By Adele R. Haas
The easy recording of everything today still amazes me. My husband and I were a part of this recently at a family holiday gathering when my grandson, Jonathan, “interviewed” us as my daughter, Catherine, recorded it on a smartphone. Initially it felt awkward, but at least we both looked good; we were dressed in our Sunday best. (Someday will our great-great-grandchildren even know what Sunday best means?)
Jonathan asked where I was born, my father’s occupation, our street address, the schools I attended and the mode of transport. I described a very different Buffalo – streetcars, a family eating meals together daily, church on Sunday and neighborhood shopping at the individual bakery, green grocer and butcher shop. Ice cream was sold only at the ice cream parlor, where a frappe or a double-dip ice cream cone (10 cents) was a special treat for a good report card.
My descriptions of a downtown with movie palaces and admission tickets of a quarter and a free zoo, museum and art gallery were all of a childhood in contrast to his.
My husband and I spoke of taking a boat trip on the Canadiana to another country, without a passport. We recalled rides at Crystal Beach and french fries with vinegar, loganberry to drink and Hall’s suckers in unique flavors.

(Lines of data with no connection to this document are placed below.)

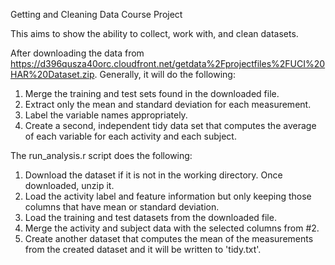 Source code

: Getting and Cleaning Data Course Project

This aims to show the ability to collect, work with, and clean datasets.

After downloading the data from https://d396qusza40orc.cloudfront.net/getdata%2Fprojectfiles%2FUCI%20HAR%20Dataset.zip. 
Generally, it will do the following:
1. Merge the training and test sets found in the downloaded file.
2. Extract only the mean and standard deviation for each measurement.
3. Label the variable names appropriately.
4. Create a second, independent tidy data set that computes the average of each variable for each activity and each subject.


The run_analysis.r script does the following:
1. Download the dataset if it is not in the working directory. Once downloaded, unzip it.
2. Load the activity label and feature information but only keeping those columns that have mean or standard deviation.
3. Load the training and test datasets from the downloaded file.
4. Merge the activity and subject data with the selected columns from #2.
5. Create another dataset that computes the mean of the measurements from the created dataset and it will be written to 'tidy.txt'.
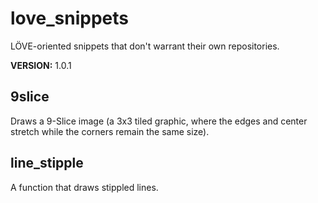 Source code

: # love\_snippets
LÖVE-oriented snippets that don't warrant their own repositories.

**VERSION:** 1.0.1


## 9slice
Draws a 9-Slice image (a 3x3 tiled graphic, where the edges and center stretch while the corners remain the same size).


## line\_stipple
A function that draws stippled lines.

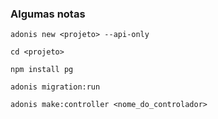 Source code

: ### Algumas notas

`adonis new <projeto> --api-only`

`cd <projeto>`

`npm install pg`

`adonis migration:run`

`adonis make:controller <nome_do_controlador>`
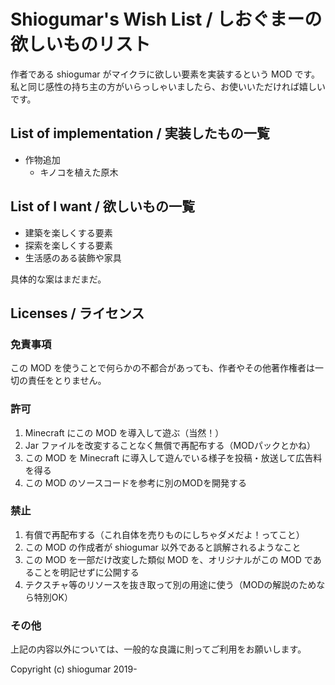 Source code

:# Shiogumar's Wish List / しおぐまーの欲しいものリスト
作者である shiogumar がマイクラに欲しい要素を実装するという MOD です。
私と同じ感性の持ち主の方がいらっしゃいましたら、お使いいただければ嬉しいです。

## List of implementation / 実装したもの一覧
* 作物追加
  * キノコを植えた原木
  
## List of I want / 欲しいもの一覧
* 建築を楽しくする要素
* 探索を楽しくする要素
* 生活感のある装飾や家具


具体的な案はまだまだ。

## Licenses / ライセンス

### 免責事項
この MOD を使うことで何らかの不都合があっても、作者やその他著作権者は一切の責任をとりません。

### 許可
1. Minecraft にこの MOD を導入して遊ぶ（当然！） 
2. Jar ファイルを改変することなく無償で再配布する（MODパックとかね）
3. この MOD を Minecraft に導入して遊んでいる様子を投稿・放送して広告料を得る
4. この MOD のソースコードを参考に別のMODを開発する

### 禁止
1. 有償で再配布する（これ自体を売りものにしちゃダメだよ！ってこと）
2. この MOD の作成者が shiogumar 以外であると誤解されるようなこと
3. この MOD を一部だけ改変した類似 MOD を、オリジナルがこの MOD であることを明記せずに公開する
4. テクスチャ等のリソースを抜き取って別の用途に使う（MODの解説のためなら特別OK）

### その他
上記の内容以外については、一般的な良識に則ってご利用をお願いします。

Copyright (c) shiogumar 2019-
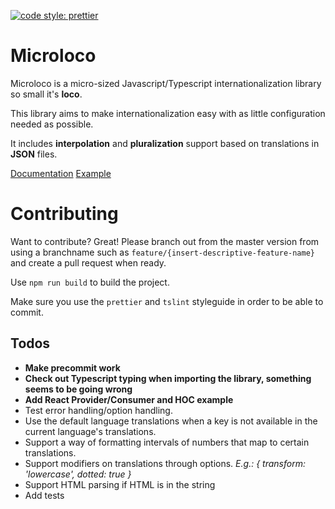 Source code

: [![code style: prettier](https://img.shields.io/badge/code_style-prettier-ff69b4.svg?style=flat-square)](https://github.com/prettier/prettier)

# Microloco

Microloco is a micro-sized Javascript/Typescript internationalization library so small it's **loco**.

This library aims to make internationalization easy with as little configuration needed as possible. 

It includes **interpolation** and **pluralization** support based on translations in **JSON** files.

[Documentation](docs/index.md)
[Example](example)

# Contributing

Want to contribute? Great! Please branch out from the master version from using a branchname such as `feature/{insert-descriptive-feature-name}` and create a pull request when ready.

Use `npm run build` to build the project.

Make sure you use the `prettier` and `tslint` styleguide in order to be able to commit.

## Todos

- **Make precommit work**
- **Check out Typescript typing when importing the library, something seems to be going wrong**
- **Add React Provider/Consumer and HOC example**
- Test error handling/option handling.
- Use the default language translations when a key is not available in the current language's translations. 
- Support a way of formatting intervals of numbers that map to certain translations.
- Support modifiers on translations through options. *E.g.: { transform: 'lowercase', dotted: true }* 
- Support HTML parsing if HTML is in the string
- Add tests
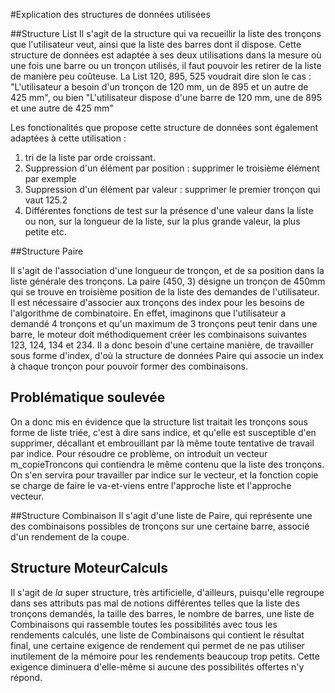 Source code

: #Explication des structures de données utilisées

##Structure List
Il s'agit de la structure qui va recueillir la liste des tronçons que l'utilisateur veut, ainsi que la liste des barres dont il dispose.
Cette structure de données est adaptée à ses deux utilisations dans la mesure où une fois une barre ou un tronçon utilisés, il faut pouvoir les retirer de la liste de manière peu coûteuse.
La List 120, 895, 525 voudrait dire slon le cas : "L'utilisateur a besoin d'un tronçon de 120 mm, un de 895 et un autre de 425 mm", ou bien "L'utilisateur dispose d'une barre de 120 mm, une de 895 et une autre de 425 mm"

Les fonctionalités que propose cette structure de données sont également adaptées à cette utilisation :
1. tri de la liste par orde croissant.
2. Suppression d'un élément par position : supprimer le troisième élément par exemple
3. Suppression d'un élément par valeur : supprimer le premier tronçon qui vaut 125.2
4. Différentes fonctions de test sur la présence d'une valeur dans la liste ou non, sur la longueur de la liste, sur la plus grande valeur, la plus petite etc.



##Structure Paire

Il s'agit de l'association d'une longueur de tronçon, et de sa position dans la liste générale des tronçons.
La paire (450, 3) désigne un tronçon de 450mm qui se trouve en troisième position de la liste des demandes de l'utilisateur.
Il est nécessaire d'associer aux tronçons des index pour les besoins de l'algorithme de combinatoire. En effet, imaginons que l'utilisateur a demandé 4 tronçons et qu'un maximum de 3 tronçons peut tenir dans une barre, le moteur doit méthodiquement créer les combinaisons suivantes 
123, 124, 134 et 234.
Il a donc besoin d'une certaine manière, de travailler sous forme d'index, d'où la structure de données Paire qui associe un index à chaque tronçon pour pouvoir former des combinaisons.

## Problématique soulevée

On a donc mis en évidence que la structure list traitait les tronçons sous forme de liste triée, c'est à dire sans indice, et qu'elle est susceptible d'en supprimer, décallant et embrouillant par là même toute tentative de travail par indice.
Pour résoudre ce problème, on introduit un vecteur m_copieTroncons qui contiendra le même contenu que la liste des tronçons. On s'en servira pour travailler par indice sur le vecteur, et la fonction copie se charge de faire le va-et-viens entre l'approche liste et l'approche vecteur.

##Structure Combinaison 
Il s'agit d'une liste de Paire, qui représente une des combinaisons possibles de tronçons sur une certaine barre, associé d'un rendement de la coupe.


## Structure MoteurCalculs
Il s'agit de *la* super structure, très artificielle, d'ailleurs, puisqu'elle regroupe dans ses attributs pas mal de notions différentes telles que la liste des tronçons demandés, la taille des barres, le nombre de barres, une liste de Combinaisons qui rassemble toutes les possibilités avec tous les rendements calculés, une liste de Combinaisons qui contient le résultat final, une certaine exigence de rendement qui permet de ne pas utiliser inutilement de la mémoire pour les rendements beaucoup trop petits. Cette exigence diminuera d'elle-même si aucune des possibilités offertes n'y répond.
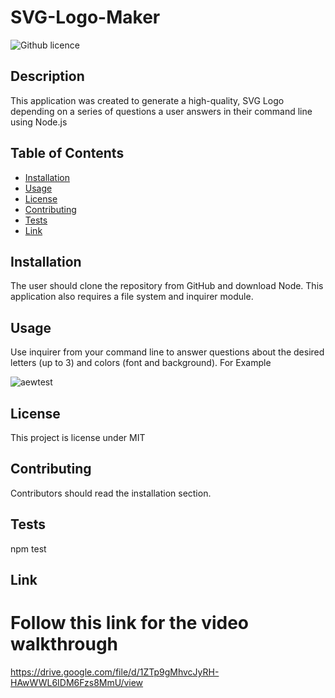 # SVG-Logo-Maker
  ![Github licence](http://img.shields.io/badge/license-MIT-blue.svg)


  ## Description 
  This application was created to generate a high-quality, SVG Logo depending on a series of questions a user answers in their command line using Node.js

  ## Table of Contents
  * [Installation](#installation)
  * [Usage](#usage)
  * [License](#license)
  * [Contributing](#contributing)
  * [Tests](#tests)
  * [Link](#link)
  
  ## Installation 
  The user should clone the repository from GitHub and download Node. This application also requires a file system and inquirer module. 

  ## Usage 
  Use inquirer from your command line to answer questions about the desired letters (up to 3) and colors (font and background). 
  For Example


  ![aewtest](https://github.com/kingcaliente/SVG-Logo-Maker/assets/15383027/896399b1-5826-403f-a20b-95dafd7b2883)

  ## License 
  This project is license under MIT

  ## Contributing 
  Contributors should read the installation section. 

  ## Tests
  npm test

## Link 
# Follow this link for the video walkthrough

https://drive.google.com/file/d/1ZTp9gMhvcJyRH-HAwWWL6IDM6Fzs8MmU/view
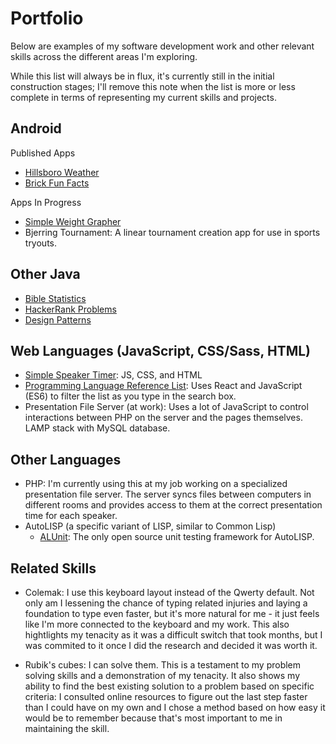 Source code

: # Portfolio

Below are examples of my software development work and other relevant skills across the different areas I'm exploring.

While this list will always be in flux, it's currently still in the initial construction stages; I'll remove this note when the list is more or less complete in terms of representing my current skills and projects.

## Android

Published Apps
  - [Hillsboro Weather](https://github.com/jdsandifer/HillsboroWeather/blob/master/README.md)
  - [Brick Fun Facts](https://github.com/jdsandifer/BrickFunFacts/blob/master/README.md)
  
Apps In Progress
  - [Simple Weight Grapher](https://github.com/jdsandifer/SimpleWeightGrapher/blob/master/README.md)
  - Bjerring Tournament: A linear tournament creation app for use in sports tryouts.

## Other Java

- [Bible Statistics](https://github.com/jdsandifer/BibleStatistics/blob/master/README.md)
- [HackerRank Problems](https://github.com/jdsandifer/HackerRank/blob/master/README.md)
- [Design Patterns](https://github.com/jdsandifer/DesignPatterns)

## Web Languages (JavaScript, CSS/Sass, HTML)

- [Simple Speaker Timer](https://github.com/jdsandifer/SimpleSpeakerTimer/blob/master/README.md): 
JS, CSS, and HTML
- [Programming Language Reference List](http://codepen.io/jdsandifer/full/RGdNNN/): Uses React 
and JavaScript (ES6) to filter the list as you type in the search box.
- Presentation File Server (at work): Uses a lot of JavaScript to control interactions between PHP 
on the server and the pages themselves. LAMP stack with MySQL database.

## Other Languages

- PHP: I'm currently using this at my job working on a specialized presentation file server. The server syncs files between computers in different rooms and provides access to them at the correct presentation time for each speaker.
- AutoLISP (a specific variant of LISP, similar to Common Lisp)
  - [ALUnit](https://github.com/jdsandifer/ALUnit/blob/master/README.md): The only open source unit testing framework for AutoLISP.

## Related Skills

- Colemak: I use this keyboard layout instead of the Qwerty default. Not only am I lessening the chance of typing related injuries and laying a foundation to type even faster, but it's more natural for me - it just feels like I'm more connected to the keyboard and my work. This also hightlights my tenacity as it was a difficult switch that took months, but I was commited to it once I did the research and decided it was worth it.

- Rubik's cubes: I can solve them. This is a testament to my problem solving skills and a demonstration of my tenacity. It also shows my ability to find the best existing solution to a problem based on specific criteria: I consulted online resources to figure out the last step faster than I could have on my own and I chose a method based on how easy it would be to remember because that's most important to me in maintaining the skill.
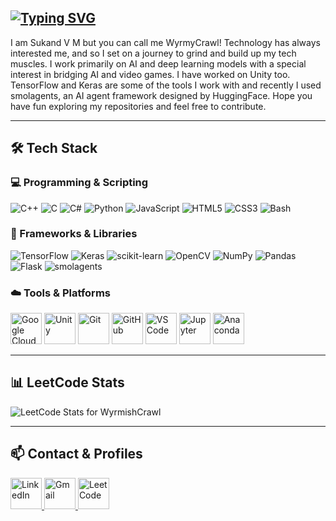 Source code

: ## [![Typing SVG](https://readme-typing-svg.demolab.com/?lines=Hi+there+👋)](https://git.io/typing-svg)

I am Sukand V M but you can call me WyrmyCrawl! Technology has always interested me, and so I set on a journey to grind and build up my tech muscles. I work primarily on AI and deep learning models with a special interest in bridging AI and video games. I have worked on Unity too. TensorFlow and Keras are some of the tools I work with and recently I used smolagents, an AI agent framework designed by HuggingFace. Hope you have fun exploring my repositories and feel free to contribute.

---

## 🛠️ Tech Stack

### 💻 Programming & Scripting

![C++](https://img.shields.io/badge/C++-00599C?style=for-the-badge&logo=c%2B%2B&logoColor=white)
![C](https://img.shields.io/badge/C-272C33?style=for-the-badge&logo=c&logoColor=white)
![C#](https://img.shields.io/badge/C%23-239120?style=for-the-badge&logo=c-sharp&logoColor=white)
![Python](https://img.shields.io/badge/Python-3776AB?style=for-the-badge&logo=python&logoColor=white)
![JavaScript](https://img.shields.io/badge/JavaScript-F7DF1E?style=for-the-badge&logo=javascript&logoColor=black)
![HTML5](https://img.shields.io/badge/HTML5-E34F26?style=for-the-badge&logo=html5&logoColor=white)
![CSS3](https://img.shields.io/badge/CSS3-1572B6?style=for-the-badge&logo=css3&logoColor=white)
![Bash](https://img.shields.io/badge/Bash-4EAA25?style=for-the-badge&logo=gnu-bash&logoColor=white)

### 🧠 Frameworks & Libraries

![TensorFlow](https://img.shields.io/badge/TensorFlow-FF6F00?style=for-the-badge&logo=tensorflow&logoColor=white)
![Keras](https://img.shields.io/badge/Keras-D00000?style=for-the-badge&logo=keras&logoColor=white)
![scikit-learn](https://img.shields.io/badge/scikit--learn-F7931E?style=for-the-badge&logo=scikit-learn&logoColor=white)
![OpenCV](https://img.shields.io/badge/OpenCV-5C3EE8?style=for-the-badge&logo=opencv&logoColor=white)
![NumPy](https://img.shields.io/badge/NumPy-013243?style=for-the-badge&logo=numpy&logoColor=white)
![Pandas](https://img.shields.io/badge/Pandas-150458?style=for-the-badge&logo=pandas&logoColor=white)
![Flask](https://img.shields.io/badge/Flask-000000?style=for-the-badge&logo=flask&logoColor=white)
![smolagents](https://img.shields.io/badge/smolagents-000000?style=for-the-badge&logo=github&logoColor=white)

### ☁️ Tools & Platforms

<p>
  <img alt="Google Cloud" src="https://img.icons8.com/?size=100&id=GCP&format=png&color=000000" width="50" height="50"/>
  <img alt="Unity" src="https://img.icons8.com/?size=100&id=hsPbhkOH4FMe&format=png&color=000000" width="50" height="50"/>
  <img alt="Git" src="https://img.icons8.com/?size=100&id=20906&format=png&color=000000" height=50 width=50>
  <img alt="GitHub" src="https://img.icons8.com/ios-filled/50/ffffff/github.png" width=50 height=50>
  <img alt="VS Code" src="https://img.icons8.com/?size=100&id=Ezj3zaVtImPg&format=png&color=000000" height=50 width=50>
  <img alt="Jupyter" src="https://img.icons8.com/?size=100&id=J0SgMWzAxqFj&format=png&color=000000" height=50 width=50>
  <img alt="Anaconda" src="https://img.icons8.com/?size=100&id=F4uMFPZgS0gt&format=png&color=000000" height=50 width=50>
</p>

---

## 📊 LeetCode Stats

<p>
  <img src="https://leetcard.jacoblin.cool/WyrmishCrawl?theme=catppuccinMocha&font=Arimo&ext=contest" alt="LeetCode Stats for WyrmishCrawl">
</p>

---

## 📫 Contact & Profiles

<a href="https://www.linkedin.com/in/sukand-v-murugan-081737252/" target="_blank">
  <img src="https://img.icons8.com/?size=100&id=13930&format=png&color=000000" alt="LinkedIn" width="50" height="50" />
</a>
<a href="mailto:sv4682415@gmail.com" target="_blank">
  <img src="https://img.icons8.com/?size=100&id=P7UIlhbpWzZm&format=png&color=000000" alt="Gmail" width="50" height="50" />
</a>
<a href="https://leetcode.com/WyrmishCrawl/" target="_blank">
  <img src="https://upload.wikimedia.org/wikipedia/commons/1/19/LeetCode_logo_black.png" alt="LeetCode" width="50" height="50" />
</a>
<!--
**SukandVM/SukandVM** is a ✨ _special_ ✨ repository because its `README.md` (this file) appears on your GitHub profile.

Here are some ideas to get you started:

- 🔭 I’m currently working on ...
- 🌱 I’m currently learning ...
- 👯 I’m looking to collaborate on ...
- 🤔 I’m looking for help with ...
- 💬 Ask me about ...
- 📫 How to reach me: ...
- 😄 Pronouns: ...
- ⚡ Fun fact: ...
-->
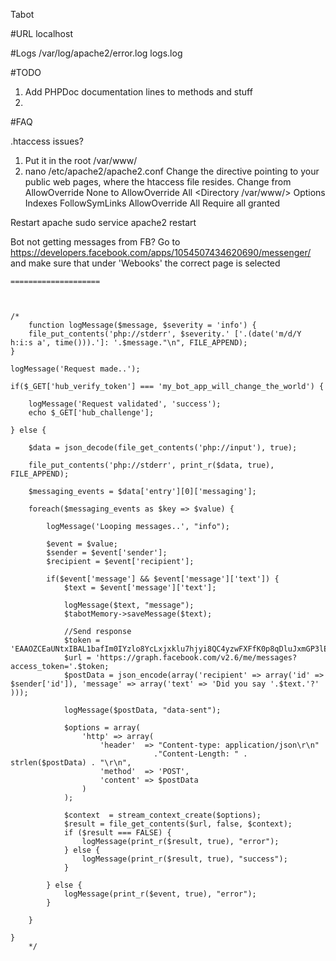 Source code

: Tabot

#URL
localhost

#Logs
/var/log/apache2/error.log
logs.log

#TODO
1) Add PHPDoc documentation lines to methods and stuff
2) 

#FAQ

.htaccess issues?
1) Put it in the root /var/www/
2) nano  /etc/apache2/apache2.conf
   Change the <Directory> directive pointing to your public web pages, where the htaccess file resides. Change from AllowOverride None to AllowOverride All
    <Directory /var/www/>
    Options Indexes FollowSymLinks
    AllowOverride All
    Require all granted
    </Directory>
    
  Restart apache
  sudo service apache2 restart  
    
Bot not getting messages from FB?
Go to https://developers.facebook.com/apps/1054507434620690/messenger/ and make sure that under 'Webooks' the correct page is selected
    
    ====================
    
    
    
    /*
        function logMessage($message, $severity = 'info') {
        file_put_contents('php://stderr', $severity.' ['.(date('m/d/Y h:i:s a', time())).']: '.$message."\n", FILE_APPEND);
    }
    
    logMessage('Request made..');
    
    if($_GET['hub_verify_token'] === 'my_bot_app_will_change_the_world') {
        
        logMessage('Request validated', 'success');
        echo $_GET['hub_challenge'];
        
    } else {

        $data = json_decode(file_get_contents('php://input'), true);
        
        file_put_contents('php://stderr', print_r($data, true), FILE_APPEND);
        
        $messaging_events = $data['entry'][0]['messaging'];
        
        foreach($messaging_events as $key => $value) {
            
            logMessage('Looping messages..', "info");
            
            $event = $value;
            $sender = $event['sender'];
            $recipient = $event['recipient'];
            
            if($event['message'] && $event['message']['text']) {
                $text = $event['message']['text'];
                
                logMessage($text, "message");
                $tabotMemory->saveMessage($text);
                
                //Send response
                $token = 'EAAOZCEaUNtxIBAL1bafIm0IYzlo8YcLxjxklu7hjyi8QC4yzwFXFfK0p8qDluJxmGP3lE1roZAOwvCBr7F8dqx0Of7kpTgGRZBncZC1gxtHxlT79Lpbgg4LIfAZA7ZAVVgsskxPd3RbJjsSRcX5rJYRnd8sQbjW4LMBMbgICIf5QZDZD';
                $url = 'https://graph.facebook.com/v2.6/me/messages?access_token='.$token;
                $postData = json_encode(array('recipient' => array('id' => $sender['id']), 'message' => array('text' => 'Did you say '.$text.'?' )));
                 
                logMessage($postData, "data-sent");
                 
                $options = array(
                    'http' => array(
                        'header'  => "Content-type: application/json\r\n"
                                    ."Content-Length: " . strlen($postData) . "\r\n",
                        'method'  => 'POST',
                        'content' => $postData
                    )
                );
                
                $context  = stream_context_create($options);
                $result = file_get_contents($url, false, $context);
                if ($result === FALSE) {
                    logMessage(print_r($result, true), "error");
                } else {
                    logMessage(print_r($result, true), "success");
                }
                
            } else {
                logMessage(print_r($event, true), "error");
            }
            
        }
        
    }
        */
        
         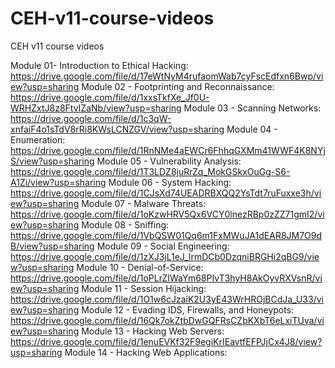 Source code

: # CEH-v11-course-videos
CEH v11 course videos

Module 01- Introduction to Ethical Hacking: https://drive.google.com/file/d/17eWtNyM4rufaomWab7cyFscEdfxn6Bwp/view?usp=sharing
Module 02 - Footprinting and Reconnaissance: https://drive.google.com/file/d/1xxsTkfXe_Jf0U-WRHZxtJ8z8FtvIZaNb/view?usp=sharing
Module 03 - Scanning Networks: https://drive.google.com/file/d/1c3qW-xnfaiF4o1sTdV8rRi8KWsLCNZGV/view?usp=sharing
Module 04 - Enumeration: https://drive.google.com/file/d/1RnNMe4aEWCr6FhhqGXMm41WWF4K8NYjS/view?usp=sharing
Module 05 - Vulnerability Analysis: https://drive.google.com/file/d/1T3LDZ8juRrZq_MokGSkxOuGg-S6-A1Zi/view?usp=sharing
Module 06 - System Hacking: https://drive.google.com/file/d/1CJsXd74UEADRBXQQ2YsTdt7ruFuxxe3h/view?usp=sharing
Module 07 - Malware Threats:  https://drive.google.com/file/d/1oKzwHRV5Qx6VCY0lnezRBp0zZZ71gmI2/view?usp=sharing
Module 08 - Sniffing: https://drive.google.com/file/d/1VbQSW01Qq6m1FxMWuJA1dEAR8JM7O9dB/view?usp=sharing
Module 09 - Social Engineering: https://drive.google.com/file/d/1zXJ3jL1eJ_lrmDCb0DzqniBRGHi2qBG9/view?usp=sharing
Module 10 - Denial-of-Service: https://drive.google.com/file/d/1oPLrZIWaYm68PIvT3hyH8AkOyvRXVsnR/view?usp=sharing
Module 11 - Session Hijacking: https://drive.google.com/file/d/1O1w6cJzaiK2U3yE43WrHROjBCdJa_U33/view?usp=sharing
Module 12 - Evading IDS, Firewalls, and Honeypots: https://drive.google.com/file/d/16Qk7okZtbDwGQFRsCZbKXbT6eLxiTUva/view?usp=sharing
Module 13 - Hacking Web Servers: https://drive.google.com/file/d/1enuEVKf32F9egiKrIEavtfEFPJjCx4J8/view?usp=sharing
Module 14 - Hacking Web Applications: 
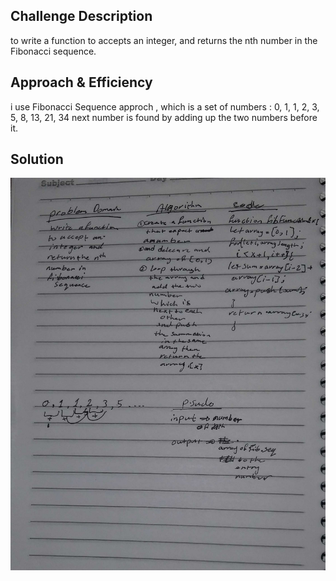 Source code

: ## Challenge Description

 to write a function to accepts an integer, and returns the nth number in the Fibonacci sequence.

## Approach & Efficiency

i use Fibonacci Sequence approch , which is a set of numbers :
 0, 1, 1, 2, 3, 5, 8, 13, 21, 34 
next number is found by adding up the two numbers before it.

## Solution

![UML](https://github.com/Goorob-401-advanced-javascript/data-structures-and-algorithms/blob/code-challange-4/20200203_213419.jpg)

To reach high school, I took a streetcar downtown, which passed the then always bustling Broadway Market, to Shelton Square, and then rode a Delaware bus to The Nardin Academy, as it was called then, on Cleveland Avenue. We passed privately occupied mansions, the imposing St. Joseph Cathedral at West Utica and continued under the canopy of tall, magnificent elms that met and shaded the avenue. What a ride.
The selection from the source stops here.